How to Make a Short, Indie, Post-Apocalyptic Thiller

A friend I've never met, Josh Oakhurst, let me in on his latest project and gave me some behind-the-scenes details on how he pulled it off.

A brief backstory: "Six months from now, two North American Union Armored Guard Personnel and an electrician find out what it's like to be trapped in a rolling coffin in unfriendly territory. Inspired by a photography project on abandoned homes."

Here's the film:


Chimera from Josh Oakhurst on Vimeo.

And here's how he pulled it off, shared with me after I asked stupid questions like, "How'd you pull that off?"

Josh said finding people to help out, not just actors, was by far the hardest part.

Aside from his wife (the female cop), all of the other actors and crew were just people he knew from the neighborhood.

He catered lunch over two days and tried to pay everyone something, even if it was just a little bit.

My wife obviously worked for free. She was a trooper and I definitely tested her patience.

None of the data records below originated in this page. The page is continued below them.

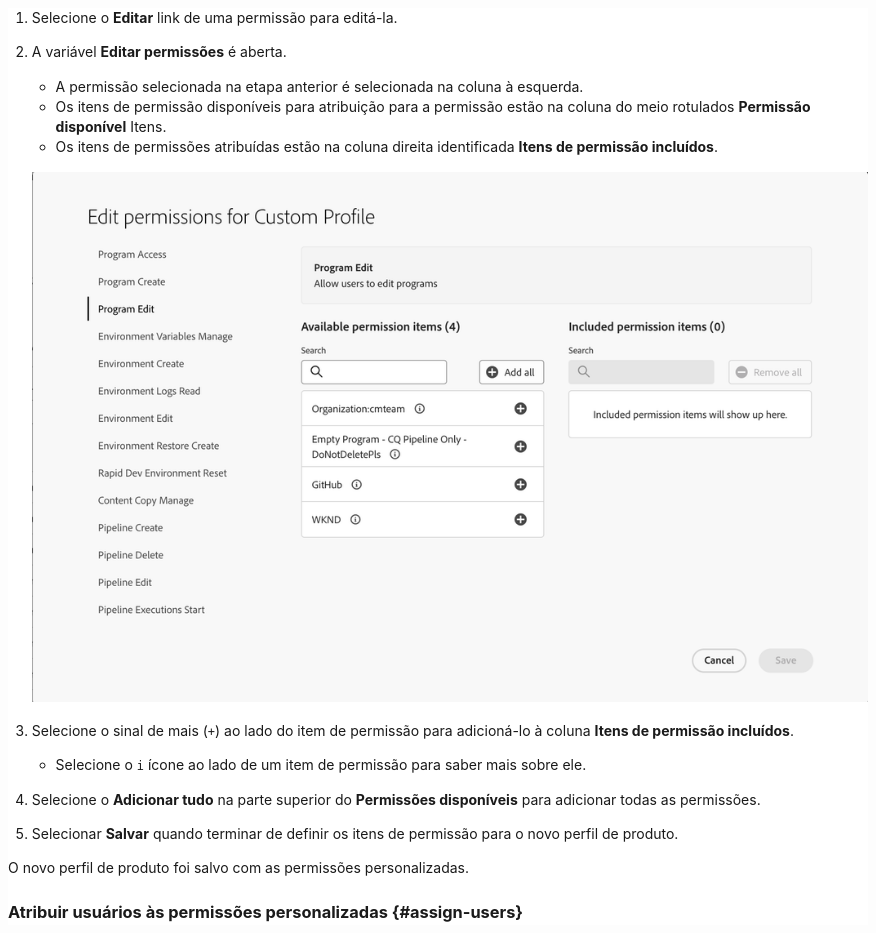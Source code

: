1. Selecione o **Editar** link de uma permissão para editá-la.

1. A variável **Editar permissões** é aberta.
   * A permissão selecionada na etapa anterior é selecionada na coluna à esquerda.
   * Os itens de permissão disponíveis para atribuição para a permissão estão na coluna do meio rotulados **Permissão disponível** Itens.
   * Os itens de permissões atribuídas estão na coluna direita identificada **Itens de permissão incluídos**.

   ![Editar itens de permissão](assets/edit-permission-items.png)

1. Selecione o sinal de mais (`+`) ao lado do item de permissão para adicioná-lo à coluna **Itens de permissão incluídos**.

   * Selecione o `i` ícone ao lado de um item de permissão para saber mais sobre ele.

1. Selecione o **Adicionar tudo** na parte superior do **Permissões disponíveis** para adicionar todas as permissões.

1. Selecionar **Salvar** quando terminar de definir os itens de permissão para o novo perfil de produto.

O novo perfil de produto foi salvo com as permissões personalizadas.

### Atribuir usuários às permissões personalizadas {#assign-users}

The Male Cop was a dude from the neighborhood I know. I liked him, he was great.

The electrician guy was a Turkish engineer I befriended in my building. He was awesome, no one ever asked him to do something like this. His wife was so proud.

The kid I found through a post on Craigslist. His mom volunteered him. He was really great as well.

I paid this big Jamaican dude to run security for us on both days. We were in some sketchy neighborhoods.

When we were shooting inside that abandoned drug house, the actual drug dealing (not hyperbole) neighbors next door thought that we were a SWAT team or something. I guess between the car, the uniforms, the big dude with a SECURITY t-shirt and some prop guns, they thought we were raiding the place.

The rest of the people on screen, and the "crew" were all a bunch of drunken, fellow artists from the metal studio who had a free afternoon.

All told, I think if I'm honest I'm in this thing about $7G, including all the metal work and learning how to weld. I think it was worth it, because no one else has ever spent that much money on anything else I've shot. I needed to do it for me, if nothing else.


Nice work. And even though Josh is a creative director at a digital shop in North Carolina, this supports what I've always said about working in our industry; you've got to keep a side project that you have total control over. You're never going to satisfy your need to create by working for clients.

Film Festival time for Josh, I think.